(Document images with source code)
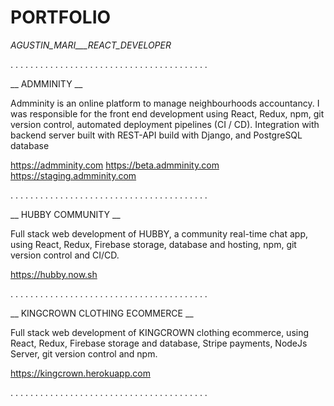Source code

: # PORTFOLIO
*AGUSTIN_MARI___REACT_DEVELOPER*

. . . . . . . . . . . . . . . . . . . . . . . . . . . . . . . . . . . . . . . . 

__ ADMMINITY __

Admminity is an online platform to manage neighbourhoods accountancy. 
I was responsible for the front end development using React, Redux, npm, git version control, automated deployment pipelines (CI / CD). Integration with backend server built with REST-API build with Django, and PostgreSQL database       

https://admminity.com 
https://beta.admminity.com  
https://staging.admminity.com

. . . . . . . . . . . . . . . . . . . . . . . . . . . . . . . . . . . . . . . . 

__ HUBBY COMMUNITY __

Full stack web development of HUBBY, a community real-time chat app, using React, Redux, Firebase storage, database and hosting, npm, git version control and CI/CD.                                                    

https://hubby.now.sh 

. . . . . . . . . . . . . . . . . . . . . . . . . . . . . . . . . . . . . . . . 

__ KINGCROWN CLOTHING ECOMMERCE __

Full stack web development of KINGCROWN clothing ecommerce,  using React, Redux, Firebase storage and database, Stripe payments, NodeJs Server, git version control and npm.

https://kingcrown.herokuapp.com

. . . . . . . . . . . . . . . . . . . . . . . . . . . . . . . . . . . . . . . . 

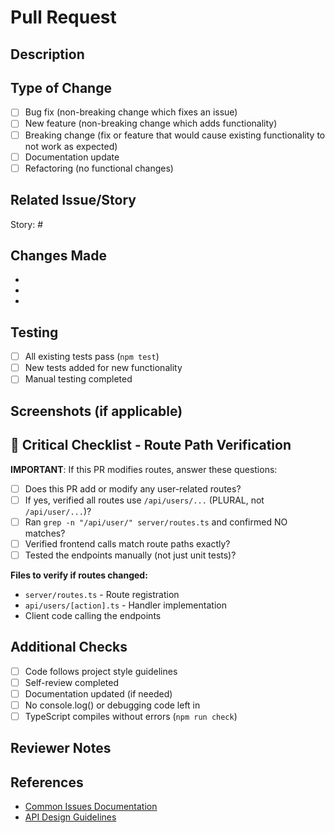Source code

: # Pull Request

## Description
<!-- Describe your changes in detail -->

## Type of Change
- [ ] Bug fix (non-breaking change which fixes an issue)
- [ ] New feature (non-breaking change which adds functionality)
- [ ] Breaking change (fix or feature that would cause existing functionality to not work as expected)
- [ ] Documentation update
- [ ] Refactoring (no functional changes)

## Related Issue/Story
<!-- Link to the story or issue this PR addresses -->
Story: #

## Changes Made
<!-- List the specific changes -->
- 
- 
- 

## Testing
- [ ] All existing tests pass (`npm test`)
- [ ] New tests added for new functionality
- [ ] Manual testing completed

## Screenshots (if applicable)
<!-- Add screenshots to help explain your changes -->

## 🚨 Critical Checklist - Route Path Verification

**IMPORTANT**: If this PR modifies routes, answer these questions:

- [ ] Does this PR add or modify any user-related routes?
- [ ] If yes, verified all routes use `/api/users/...` (PLURAL, not `/api/user/...`)?
- [ ] Ran `grep -n "/api/user/" server/routes.ts` and confirmed NO matches?
- [ ] Verified frontend calls match route paths exactly?
- [ ] Tested the endpoints manually (not just unit tests)?

**Files to verify if routes changed:**
- `server/routes.ts` - Route registration
- `api/users/[action].ts` - Handler implementation  
- Client code calling the endpoints

## Additional Checks
- [ ] Code follows project style guidelines
- [ ] Self-review completed
- [ ] Documentation updated (if needed)
- [ ] No console.log() or debugging code left in
- [ ] TypeScript compiles without errors (`npm run check`)

## Reviewer Notes
<!-- Any specific areas you'd like reviewers to focus on -->

## References
- [Common Issues Documentation](../docs/COMMON_ISSUES.md)
- [API Design Guidelines](../docs/architecture/6-api-design-and-integration.md)
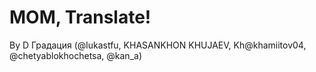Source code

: # MOM, Translate!

By D Градация (@lukastfu, KHASANKHON KHUJAEV, Kh@khamiitov04, @chetyablokhochetsa, @kan_a)
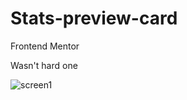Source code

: # Stats-preview-card
Frontend Mentor

Wasn't hard one

![screen1](https://user-images.githubusercontent.com/120993792/230988880-212d1087-6c74-4ef6-9a16-ee9f243a4f4d.png)
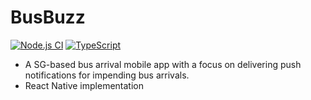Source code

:# BusBuzz 
[![Node.js CI](https://github.com/KeeJin/busbuzz/actions/workflows/node.js.yml/badge.svg)](https://github.com/KeeJin/busbuzz/actions/workflows/node.js.yml)
[![TypeScript](https://badges.frapsoft.com/typescript/code/typescript.svg?v=101)](https://github.com/ellerbrock/typescript-badges/)
- A SG-based bus arrival mobile app with a focus on delivering push notifications for impending bus arrivals.
- React Native implementation
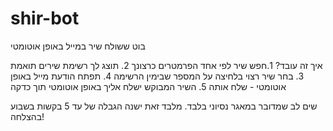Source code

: # shir-bot
 בוט ששולח שיר במייל באופן אוטומטי

איך זה עובד?
1.חפש שיר לפי אחד הפרמטרים כרצונך
2. תוצג לך רשימת שירים תואמת
3. בחר  שיר רצוי בלחיצה על המספר שבימין הרשימה
4. תפתח הודעת מייל באופן אוטומטי - שלח אותה
5. השיר המבוקש ישלח אליך באופן אוטומטי תוך כדקה

שים לב שמדובר במאגר נסיוני בלבד. מלבד זאת ישנה הגבלה של עד 5 בקשות בשבוע
בהצלחה!
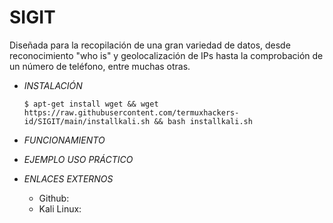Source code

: # **SIGIT**

Diseñada para la recopilación de una gran variedad de datos, desde reconocimiento "who is" y geolocalización de IPs hasta la comprobación de un número de teléfono, entre muchas otras.

- *INSTALACIÓN*

      $ apt-get install wget && wget https://raw.githubusercontent.com/termuxhackers-  id/SIGIT/main/installkali.sh && bash installkali.sh

- *FUNCIONAMIENTO*




- *EJEMPLO USO PRÁCTICO*



- *ENLACES EXTERNOS*

  - Github:
  - Kali Linux: 
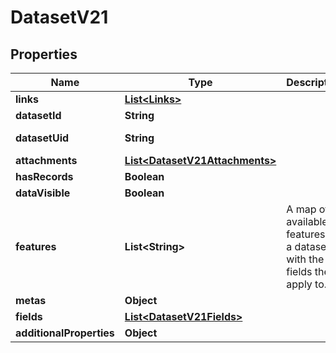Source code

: 

# DatasetV21


## Properties

Name | Type | Description | Notes
------------ | ------------- | ------------- | -------------
**links** | [**List&lt;Links&gt;**](Links.md) |  |  [optional]
**datasetId** | **String** |  |  [optional]
**datasetUid** | **String** |  |  [optional] [readonly]
**attachments** | [**List&lt;DatasetV21Attachments&gt;**](DatasetV21Attachments.md) |  |  [optional]
**hasRecords** | **Boolean** |  |  [optional]
**dataVisible** | **Boolean** |  |  [optional]
**features** | **List&lt;String&gt;** | A map of available features for a dataset, with the fields they apply to.  |  [optional]
**metas** | **Object** |  |  [optional]
**fields** | [**List&lt;DatasetV21Fields&gt;**](DatasetV21Fields.md) |  |  [optional]
**additionalProperties** | **Object** |  |  [optional]



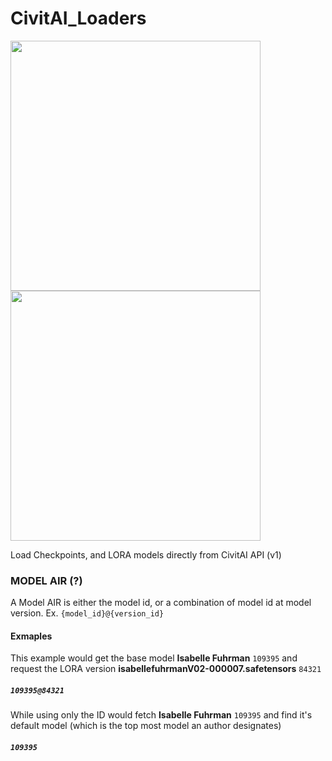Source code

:# CivitAI_Loaders
<img width="400" src="https://i.postimg.cc/52zMsFZ2/Screenshot-2023-07-15-104434.png"> <img width="400" src="https://i.postimg.cc/XYHkkwg8/68747470733a2f2f692e706f7374696d672e63632f35327a4d73465a322f53637265656e73686f742d323032332d30372d31.png">

Load Checkpoints, and LORA models directly from CivitAI API (v1)

### MODEL AIR (?)
A Model AIR is either the model id, or a combination of model id at model version. Ex. `{model_id}@{version_id}`

#### Exmaples
This example would get the base model **Isabelle Fuhrman** `109395` and request the LORA version **isabellefuhrmanV02-000007.safetensors** `84321`
##### `109395@84321`</font>

While using only the ID would fetch **Isabelle Fuhrman** `109395` and find it's default model (which is the top most model an author designates)
##### `109395`</font>
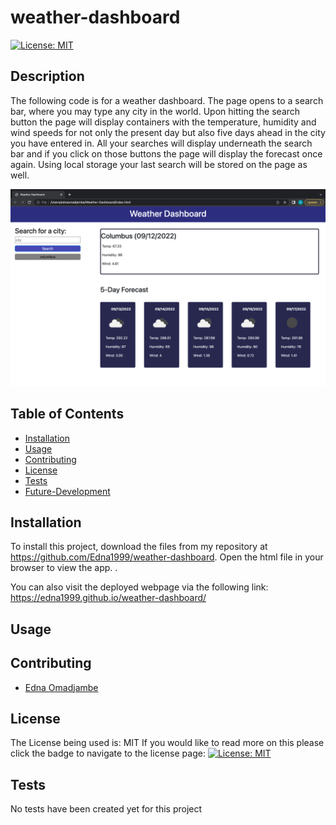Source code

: # weather-dashboard

[![License: MIT](https://img.shields.io/badge/License-MIT-yellow.svg)](https://opensource.org/licenses/MIT)

## Description

The following code is for a weather dashboard.
The page opens to a search bar, where you may type any city in the world. 
Upon hitting the search button the page will display containers with the temperature, humidity and wind speeds for not only the present day but also five days ahead in the city you have entered in.
All your searches will display underneath the search bar and if you click on those buttons the page will display the forecast once again.
Using local storage your last search will be stored on the page as well.

![Screenshot of Weather Dashboard](./assets/image/Screen%20Shot%202022-09-12%20at%2012.16.22%20AM.png)

  ## Table of Contents

  - [Installation](#installation)
  - [Usage](#usage)
  - [Contributing](#contributing)
  - [License](#license)
  - [Tests](#tests)
  - [Future-Development](#future-development)

  ## Installation

  To install this project, download the files from my repository at https://github.com/Edna1999/weather-dashboard. Open the html file in your browser to view the app.
.

  You can also visit the deployed webpage via the following link:  https://edna1999.github.io/weather-dashboard/
  
  ## Usage


  ## Contributing

  - [Edna Omadjambe](https://github.com/Edna1999)


  ## License
  The License being used is: MIT
  If you would like to read more on this please click the badge to navigate to the license page: 
  [![License: MIT](https://img.shields.io/badge/License-MIT-yellow.svg)](https://opensource.org/licenses/MIT)

  ## Tests

  No tests have been created yet for this project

• YOUR GOAL:
Restate the records above word for word, without the pictures.

• PROBLEM SOLUTION:
Source code

: # PORTFOLIO
*AGUSTIN_MARI___REACT_DEVELOPER*

. . . . . . . . . . . . . . . . . . . . . . . . . . . . . . . . . . . . . . . . 

__ ADMMINITY __

Admminity is an online platform to manage neighbourhoods accountancy. 
I was responsible for the front end development using React, Redux, npm, git version control, automated deployment pipelines (CI / CD). Integration with backend server built with REST-API build with Django, and PostgreSQL database       

https://admminity.com 
https://beta.admminity.com  
https://staging.admminity.com

. . . . . . . . . . . . . . . . . . . . . . . . . . . . . . . . . . . . . . . . 

__ HUBBY COMMUNITY __

Full stack web development of HUBBY, a community real-time chat app, using React, Redux, Firebase storage, database and hosting, npm, git version control and CI/CD.                                                    

https://hubby.now.sh 

. . . . . . . . . . . . . . . . . . . . . . . . . . . . . . . . . . . . . . . . 

__ KINGCROWN CLOTHING ECOMMERCE __

Full stack web development of KINGCROWN clothing ecommerce,  using React, Redux, Firebase storage and database, Stripe payments, NodeJs Server, git version control and npm.

https://kingcrown.herokuapp.com

. . . . . . . . . . . . . . . . . . . . . . . . . . . . . . . . . . . . . . . . 

Source code

: # Pull Request

## Description
<!-- Describe your changes in detail -->

## Type of Change
- [ ] Bug fix (non-breaking change which fixes an issue)
- [ ] New feature (non-breaking change which adds functionality)
- [ ] Breaking change (fix or feature that would cause existing functionality to not work as expected)
- [ ] Documentation update
- [ ] Refactoring (no functional changes)

## Related Issue/Story
<!-- Link to the story or issue this PR addresses -->
Story: #

## Changes Made
<!-- List the specific changes -->
- 
- 
- 

## Testing
- [ ] All existing tests pass (`npm test`)
- [ ] New tests added for new functionality
- [ ] Manual testing completed

## Screenshots (if applicable)
<!-- Add screenshots to help explain your changes -->

## 🚨 Critical Checklist - Route Path Verification

**IMPORTANT**: If this PR modifies routes, answer these questions:

- [ ] Does this PR add or modify any user-related routes?
- [ ] If yes, verified all routes use `/api/users/...` (PLURAL, not `/api/user/...`)?
- [ ] Ran `grep -n "/api/user/" server/routes.ts` and confirmed NO matches?
- [ ] Verified frontend calls match route paths exactly?
- [ ] Tested the endpoints manually (not just unit tests)?

**Files to verify if routes changed:**
- `server/routes.ts` - Route registration
- `api/users/[action].ts` - Handler implementation  
- Client code calling the endpoints

## Additional Checks
- [ ] Code follows project style guidelines
- [ ] Self-review completed
- [ ] Documentation updated (if needed)
- [ ] No console.log() or debugging code left in
- [ ] TypeScript compiles without errors (`npm run check`)

## Reviewer Notes
<!-- Any specific areas you'd like reviewers to focus on -->

## References
- [Common Issues Documentation](../docs/COMMON_ISSUES.md)
- [API Design Guidelines](../docs/architecture/6-api-design-and-integration.md)
Source code

: # MOM, Translate!

By D Градация (@lukastfu, KHASANKHON KHUJAEV, Kh@khamiitov04, @chetyablokhochetsa, @kan_a)
Source code

: # Stats-preview-card
Frontend Mentor

Wasn't hard one

![screen1](https://user-images.githubusercontent.com/120993792/230988880-212d1087-6c74-4ef6-9a16-ee9f243a4f4d.png)
Source code

:# BusBuzz 
[![Node.js CI](https://github.com/KeeJin/busbuzz/actions/workflows/node.js.yml/badge.svg)](https://github.com/KeeJin/busbuzz/actions/workflows/node.js.yml)
[![TypeScript](https://badges.frapsoft.com/typescript/code/typescript.svg?v=101)](https://github.com/ellerbrock/typescript-badges/)
- A SG-based bus arrival mobile app with a focus on delivering push notifications for impending bus arrivals.
- React Native implementation
Source code

: # shir-bot
 בוט ששולח שיר במייל באופן אוטומטי

איך זה עובד?
1.חפש שיר לפי אחד הפרמטרים כרצונך
2. תוצג לך רשימת שירים תואמת
3. בחר  שיר רצוי בלחיצה על המספר שבימין הרשימה
4. תפתח הודעת מייל באופן אוטומטי - שלח אותה
5. השיר המבוקש ישלח אליך באופן אוטומטי תוך כדקה

שים לב שמדובר במאגר נסיוני בלבד. מלבד זאת ישנה הגבלה של עד 5 בקשות בשבוע
בהצלחה!
Source code

: # **SIGIT**

Diseñada para la recopilación de una gran variedad de datos, desde reconocimiento "who is" y geolocalización de IPs hasta la comprobación de un número de teléfono, entre muchas otras.

- *INSTALACIÓN*

      $ apt-get install wget && wget https://raw.githubusercontent.com/termuxhackers-  id/SIGIT/main/installkali.sh && bash installkali.sh

- *FUNCIONAMIENTO*




- *EJEMPLO USO PRÁCTICO*



- *ENLACES EXTERNOS*

  - Github:
  - Kali Linux: 
Source code

: 

# DatasetV21


## Properties

Name | Type | Description | Notes
------------ | ------------- | ------------- | -------------
**links** | [**List&lt;Links&gt;**](Links.md) |  |  [optional]
**datasetId** | **String** |  |  [optional]
**datasetUid** | **String** |  |  [optional] [readonly]
**attachments** | [**List&lt;DatasetV21Attachments&gt;**](DatasetV21Attachments.md) |  |  [optional]
**hasRecords** | **Boolean** |  |  [optional]
**dataVisible** | **Boolean** |  |  [optional]
**features** | **List&lt;String&gt;** | A map of available features for a dataset, with the fields they apply to.  |  [optional]
**metas** | **Object** |  |  [optional]
**fields** | [**List&lt;DatasetV21Fields&gt;**](DatasetV21Fields.md) |  |  [optional]
**additionalProperties** | **Object** |  |  [optional]



Source code

:# CivitAI_Loaders
<img width="400" src="https://i.postimg.cc/52zMsFZ2/Screenshot-2023-07-15-104434.png"> <img width="400" src="https://i.postimg.cc/XYHkkwg8/68747470733a2f2f692e706f7374696d672e63632f35327a4d73465a322f53637265656e73686f742d323032332d30372d31.png">

Load Checkpoints, and LORA models directly from CivitAI API (v1)

### MODEL AIR (?)
A Model AIR is either the model id, or a combination of model id at model version. Ex. `{model_id}@{version_id}`

#### Exmaples
This example would get the base model **Isabelle Fuhrman** `109395` and request the LORA version **isabellefuhrmanV02-000007.safetensors** `84321`
##### `109395@84321`</font>

While using only the ID would fetch **Isabelle Fuhrman** `109395` and find it's default model (which is the top most model an author designates)
##### `109395`</font>
Source code

: # weather-dashboard

[![License: MIT](https://img.shields.io/badge/License-MIT-yellow.svg)](https://opensource.org/licenses/MIT)

## Description

The following code is for a weather dashboard.
The page opens to a search bar, where you may type any city in the world. 
Upon hitting the search button the page will display containers with the temperature, humidity and wind speeds for not only the present day but also five days ahead in the city you have entered in.
All your searches will display underneath the search bar and if you click on those buttons the page will display the forecast once again.
Using local storage your last search will be stored on the page as well.

![Screenshot of Weather Dashboard](./assets/image/Screen%20Shot%202022-09-12%20at%2012.16.22%20AM.png)

  ## Table of Contents

  - [Installation](#installation)
  - [Usage](#usage)
  - [Contributing](#contributing)
  - [License](#license)
  - [Tests](#tests)
  - [Future-Development](#future-development)

  ## Installation

  To install this project, download the files from my repository at https://github.com/Edna1999/weather-dashboard. Open the html file in your browser to view the app.
.

  You can also visit the deployed webpage via the following link:  https://edna1999.github.io/weather-dashboard/
  
  ## Usage


  ## Contributing

  - [Edna Omadjambe](https://github.com/Edna1999)


  ## License
  The License being used is: MIT
  If you would like to read more on this please click the badge to navigate to the license page: 
  [![License: MIT](https://img.shields.io/badge/License-MIT-yellow.svg)](https://opensource.org/licenses/MIT)

  ## Tests

  No tests have been created yet for this project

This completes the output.